DOJ Successfully Prosecutes First Crypto Tax Case | Crypto Tax Blog

DOJ Successfully Prosecutes First Crypto Tax Case

Bitcoin American Taxes

The criminal division of the IRS (CID) has historically taken a targeted approach to enforcement of the Internal Revenue Code (IRC).  This results in the government targeting certain sectors or tax practices for criminal investigation.  Some of the targeted groups have become mainstays, including tax preparation firms and high cash entities.  However, each year CID adds new investigative tools or attacks to their arsenal.  In 2024, CID put two new areas under a microscope – crypto investors and conservation easement tax schemes.

For the last five years, our firm has written blogs related to crypto tax enforcement.  These blogs highlighted the task forces and other government allocations geared toward crypto tax enforcement.  The government was laying the foundation for criminal investigations into retail investors.  In 2024, CID launched its first successful investigation, and prosecution, of a crypt retail investor who failed to report Bitcoin gains.

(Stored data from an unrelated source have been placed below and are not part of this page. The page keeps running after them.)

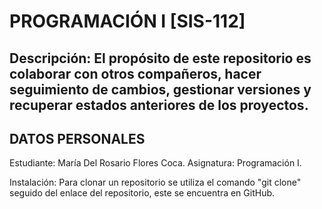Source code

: # PROGRAMACIÓN I [SIS-112]
Descripción: El propósito de este repositorio es colaborar con otros compañeros, hacer seguimiento de cambios, gestionar versiones y recuperar estados anteriores de los proyectos. 
----------------
DATOS PERSONALES
----------------
Estudiante: María Del Rosario Flores Coca.
Asignatura: Programación I.

Instalación: Para clonar un repositorio se utiliza el comando "git clone" seguido del enlace del repositorio, este se encuentra en GitHub.
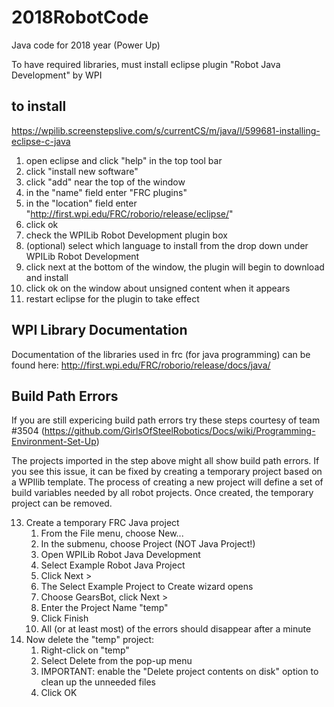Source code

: # 2018RobotCode
Java code for 2018 year (Power Up)

To have required libraries, must install eclipse plugin "Robot Java Development" by WPI

to install
--------------
https://wpilib.screenstepslive.com/s/currentCS/m/java/l/599681-installing-eclipse-c-java

1. open eclipse and click "help" in the top tool bar
2. click "install new software" 
3. click "add" near the top of the window
4. in the "name" field enter "FRC plugins"
5. in the "location" field enter "http://first.wpi.edu/FRC/roborio/release/eclipse/"
6. click ok
7. check the WPILib Robot Development plugin box 
8. (optional) select which language to install from the drop down under WPILib Robot Development
9. click next at the bottom of the window, the plugin will begin to download and install
10. click ok on the window about unsigned content when it appears 
11. restart eclipse for the plugin to take effect

WPI Library Documentation
-------------------------
Documentation of the libraries used in frc (for java programming) can be found here: http://first.wpi.edu/FRC/roborio/release/docs/java/

Build Path Errors
------------------

If you are still expericing build path errors try these steps courtesy of team #3504 (https://github.com/GirlsOfSteelRobotics/Docs/wiki/Programming-Environment-Set-Up)

The projects imported in the step above might all show build path errors. If you see this issue, it can be fixed by creating a temporary project based on a WPIlib template. The process of creating a new project will define a set of build variables needed by all robot projects. Once created, the temporary project can be removed.

13. Create a temporary FRC Java project
    1. From the File menu, choose New...
    2. In the submenu, choose Project (NOT Java Project!)
    3. Open WPILib Robot Java Development
    4. Select Example Robot Java Project
    5. Click Next >
    6. The Select Example Project to Create wizard opens
    7. Choose GearsBot, click Next >
    8. Enter the Project Name "temp"
    9. Click Finish
    10. All (or at least most) of the errors should disappear after a minute
14. Now delete the "temp" project:
    1. Right-click on "temp"
    2. Select Delete from the pop-up menu
    3. IMPORTANT: enable the "Delete project contents on disk" option to clean up the unneeded files
    4. Click OK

This blog post will walk through the government’s successful prosecution of Frank Ahlgren in the Western District of Texas.   During that walkthrough, we will highlight important legal issues before discussing the diversion of focus under the new presidential administration.

CIDs First Successful Prosecution of Retail Crypto Investor

In February of 2024, Frank Ahlgren was charged in federal court under seven counts: three counts of filing a false return for tax years 2017, 2018, and 2019 and four counts of structuring cash deposits to avoid the currency transaction report requirements.  We will consider each scheme in turn.

False Statement Scheme

Under 26 U.S.C § 7206(1), it is a criminal offense to file a tax return the filer knows is materially false.  This statute is commonly triggered when taxpayers knowingly underreport income, overstate expenses, or underreport gains.  Though more advanced schemes are present in the U.S. tax system, these three general areas account for most false statement prosecutions.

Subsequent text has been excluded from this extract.